*** Opening of MATERIAL PROVIDED ***

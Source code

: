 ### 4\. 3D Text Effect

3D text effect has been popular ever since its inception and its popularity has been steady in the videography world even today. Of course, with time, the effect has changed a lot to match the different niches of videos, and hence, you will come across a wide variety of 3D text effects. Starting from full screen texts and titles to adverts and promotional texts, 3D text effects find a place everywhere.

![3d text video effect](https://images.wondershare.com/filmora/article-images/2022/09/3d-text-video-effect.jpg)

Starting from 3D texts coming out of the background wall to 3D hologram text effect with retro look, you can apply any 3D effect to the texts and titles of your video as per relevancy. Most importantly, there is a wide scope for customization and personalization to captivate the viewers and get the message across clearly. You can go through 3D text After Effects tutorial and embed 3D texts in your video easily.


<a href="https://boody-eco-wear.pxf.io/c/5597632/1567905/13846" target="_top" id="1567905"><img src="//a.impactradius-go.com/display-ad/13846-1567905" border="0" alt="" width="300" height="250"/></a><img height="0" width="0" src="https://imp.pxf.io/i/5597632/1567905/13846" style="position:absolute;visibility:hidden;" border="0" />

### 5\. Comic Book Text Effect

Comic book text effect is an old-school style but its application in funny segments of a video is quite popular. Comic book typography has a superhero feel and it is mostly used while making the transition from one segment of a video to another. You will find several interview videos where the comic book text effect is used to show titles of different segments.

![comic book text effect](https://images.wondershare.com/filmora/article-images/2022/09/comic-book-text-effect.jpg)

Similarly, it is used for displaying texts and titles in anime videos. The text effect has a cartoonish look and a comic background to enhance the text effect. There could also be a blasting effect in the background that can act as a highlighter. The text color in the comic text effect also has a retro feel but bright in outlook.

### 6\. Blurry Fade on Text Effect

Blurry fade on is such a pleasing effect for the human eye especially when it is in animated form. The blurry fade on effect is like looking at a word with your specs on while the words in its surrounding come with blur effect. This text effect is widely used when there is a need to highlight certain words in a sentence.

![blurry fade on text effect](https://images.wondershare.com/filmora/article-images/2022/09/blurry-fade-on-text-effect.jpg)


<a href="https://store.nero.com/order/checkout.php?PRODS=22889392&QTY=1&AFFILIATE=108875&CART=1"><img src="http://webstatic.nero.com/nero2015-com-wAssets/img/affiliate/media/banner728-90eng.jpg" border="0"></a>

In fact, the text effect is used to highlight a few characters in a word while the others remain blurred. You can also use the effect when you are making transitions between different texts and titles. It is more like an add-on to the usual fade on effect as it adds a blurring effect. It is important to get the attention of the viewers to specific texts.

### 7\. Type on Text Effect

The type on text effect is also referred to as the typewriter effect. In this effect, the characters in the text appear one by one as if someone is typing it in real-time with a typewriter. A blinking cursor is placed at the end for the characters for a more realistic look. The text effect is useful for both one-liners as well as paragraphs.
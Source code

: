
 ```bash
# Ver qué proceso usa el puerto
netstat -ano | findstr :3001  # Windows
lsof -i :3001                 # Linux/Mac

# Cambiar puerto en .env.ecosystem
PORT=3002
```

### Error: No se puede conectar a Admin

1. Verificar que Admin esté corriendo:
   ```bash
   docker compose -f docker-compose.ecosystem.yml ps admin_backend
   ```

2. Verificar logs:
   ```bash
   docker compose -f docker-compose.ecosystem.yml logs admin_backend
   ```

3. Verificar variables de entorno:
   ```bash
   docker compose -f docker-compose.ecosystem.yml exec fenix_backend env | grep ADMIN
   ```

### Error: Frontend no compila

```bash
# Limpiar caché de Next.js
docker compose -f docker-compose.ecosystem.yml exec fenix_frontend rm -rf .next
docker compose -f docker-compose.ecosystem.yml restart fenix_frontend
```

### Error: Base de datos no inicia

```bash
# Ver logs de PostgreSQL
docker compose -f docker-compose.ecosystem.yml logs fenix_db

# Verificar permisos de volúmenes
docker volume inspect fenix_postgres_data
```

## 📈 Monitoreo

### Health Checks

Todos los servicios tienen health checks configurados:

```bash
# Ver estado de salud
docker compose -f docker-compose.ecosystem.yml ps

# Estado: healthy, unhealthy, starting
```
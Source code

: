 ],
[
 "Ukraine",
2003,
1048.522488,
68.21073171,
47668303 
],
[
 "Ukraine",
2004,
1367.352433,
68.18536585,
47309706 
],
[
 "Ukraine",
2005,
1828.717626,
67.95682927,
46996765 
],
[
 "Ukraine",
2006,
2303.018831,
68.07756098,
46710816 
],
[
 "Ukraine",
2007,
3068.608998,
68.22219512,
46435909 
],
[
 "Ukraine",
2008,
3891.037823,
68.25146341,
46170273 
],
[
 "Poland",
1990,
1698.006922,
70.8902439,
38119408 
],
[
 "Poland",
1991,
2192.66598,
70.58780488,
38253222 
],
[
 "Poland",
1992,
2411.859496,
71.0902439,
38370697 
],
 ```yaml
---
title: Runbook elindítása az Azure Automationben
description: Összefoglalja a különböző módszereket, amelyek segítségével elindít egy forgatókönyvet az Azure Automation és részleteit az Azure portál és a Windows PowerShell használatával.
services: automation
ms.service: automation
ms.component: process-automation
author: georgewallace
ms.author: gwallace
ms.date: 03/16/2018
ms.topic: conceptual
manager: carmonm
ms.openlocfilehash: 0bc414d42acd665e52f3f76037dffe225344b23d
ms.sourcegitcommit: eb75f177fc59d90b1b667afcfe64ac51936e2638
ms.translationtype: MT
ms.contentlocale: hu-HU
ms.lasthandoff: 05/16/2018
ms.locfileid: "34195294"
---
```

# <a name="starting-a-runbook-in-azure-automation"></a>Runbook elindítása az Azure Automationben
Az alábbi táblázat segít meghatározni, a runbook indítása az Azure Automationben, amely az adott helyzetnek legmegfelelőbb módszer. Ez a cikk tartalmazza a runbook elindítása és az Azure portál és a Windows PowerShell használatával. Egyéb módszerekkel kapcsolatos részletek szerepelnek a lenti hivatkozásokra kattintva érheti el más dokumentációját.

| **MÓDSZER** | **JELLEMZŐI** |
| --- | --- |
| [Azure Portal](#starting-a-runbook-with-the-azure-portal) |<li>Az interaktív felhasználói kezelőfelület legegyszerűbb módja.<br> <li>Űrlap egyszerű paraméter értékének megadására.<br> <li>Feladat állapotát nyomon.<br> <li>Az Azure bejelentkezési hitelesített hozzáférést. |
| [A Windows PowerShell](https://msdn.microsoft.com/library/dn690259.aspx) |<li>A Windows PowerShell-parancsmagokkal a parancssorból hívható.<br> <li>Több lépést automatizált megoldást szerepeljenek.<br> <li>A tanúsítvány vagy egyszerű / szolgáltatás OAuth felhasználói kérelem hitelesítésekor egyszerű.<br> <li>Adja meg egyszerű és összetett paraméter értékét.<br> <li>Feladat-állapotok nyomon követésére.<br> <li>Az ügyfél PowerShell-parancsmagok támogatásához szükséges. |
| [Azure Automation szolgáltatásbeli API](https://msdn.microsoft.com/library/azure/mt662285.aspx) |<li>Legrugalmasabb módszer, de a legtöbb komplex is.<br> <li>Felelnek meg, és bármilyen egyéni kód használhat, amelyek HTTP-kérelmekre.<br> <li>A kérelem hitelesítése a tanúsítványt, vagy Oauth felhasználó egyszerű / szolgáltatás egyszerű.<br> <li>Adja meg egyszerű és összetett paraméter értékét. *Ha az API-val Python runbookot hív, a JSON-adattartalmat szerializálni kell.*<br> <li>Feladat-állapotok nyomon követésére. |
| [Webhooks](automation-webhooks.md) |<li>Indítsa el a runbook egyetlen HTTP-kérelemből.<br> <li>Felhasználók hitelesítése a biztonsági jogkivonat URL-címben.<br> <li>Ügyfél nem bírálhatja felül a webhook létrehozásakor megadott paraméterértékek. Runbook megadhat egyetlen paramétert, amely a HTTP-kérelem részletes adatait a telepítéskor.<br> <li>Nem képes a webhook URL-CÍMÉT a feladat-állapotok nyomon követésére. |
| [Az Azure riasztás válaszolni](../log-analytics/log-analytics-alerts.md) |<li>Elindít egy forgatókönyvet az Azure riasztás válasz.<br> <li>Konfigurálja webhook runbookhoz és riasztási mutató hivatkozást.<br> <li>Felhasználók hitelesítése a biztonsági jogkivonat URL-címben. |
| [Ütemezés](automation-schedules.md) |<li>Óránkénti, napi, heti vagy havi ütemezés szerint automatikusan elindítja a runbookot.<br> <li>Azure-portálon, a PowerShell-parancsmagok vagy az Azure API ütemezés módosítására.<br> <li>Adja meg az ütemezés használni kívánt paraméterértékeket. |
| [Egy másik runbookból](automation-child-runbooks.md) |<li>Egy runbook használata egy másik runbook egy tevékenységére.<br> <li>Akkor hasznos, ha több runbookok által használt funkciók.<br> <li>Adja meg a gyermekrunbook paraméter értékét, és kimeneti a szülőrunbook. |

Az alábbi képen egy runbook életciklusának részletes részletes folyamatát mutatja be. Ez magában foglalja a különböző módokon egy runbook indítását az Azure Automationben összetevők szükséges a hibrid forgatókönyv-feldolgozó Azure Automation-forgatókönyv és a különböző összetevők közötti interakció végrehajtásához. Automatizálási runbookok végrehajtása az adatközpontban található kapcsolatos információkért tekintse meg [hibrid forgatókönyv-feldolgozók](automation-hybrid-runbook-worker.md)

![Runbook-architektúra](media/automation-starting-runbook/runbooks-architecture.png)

*** Close of MATERIAL PROVIDED ***

● **WHAT THE TASK ASKS**
Show the lines of the records that contain the word "parancsmagok".

● **EXERCISE RESULT**
| [A Windows PowerShell](https://msdn.microsoft.com/library/dn690259.aspx) |<li>A Windows PowerShell-parancsmagokkal a parancssorból hívható.<br> <li>Több lépést automatizált megoldást szerepeljenek.<br> <li>A tanúsítvány vagy egyszerű / szolgáltatás OAuth felhasználói kérelem hitelesítésekor egyszerű.<br> <li>Adja meg egyszerű és összetett paraméter értékét.<br> <li>Feladat-állapotok nyomon követésére.<br> <li>Az ügyfél PowerShell-parancsmagok támogatásához szükséges. |
| [Ütemezés](automation-schedules.md) |<li>Óránkénti, napi, heti vagy havi ütemezés szerint automatikusan elindítja a runbookot.<br> <li>Azure-portálon, a PowerShell-parancsmagok vagy az Azure API ütemezés módosítására.<br> <li>Adja meg az ütemezés használni kívánt paraméterértékeket. |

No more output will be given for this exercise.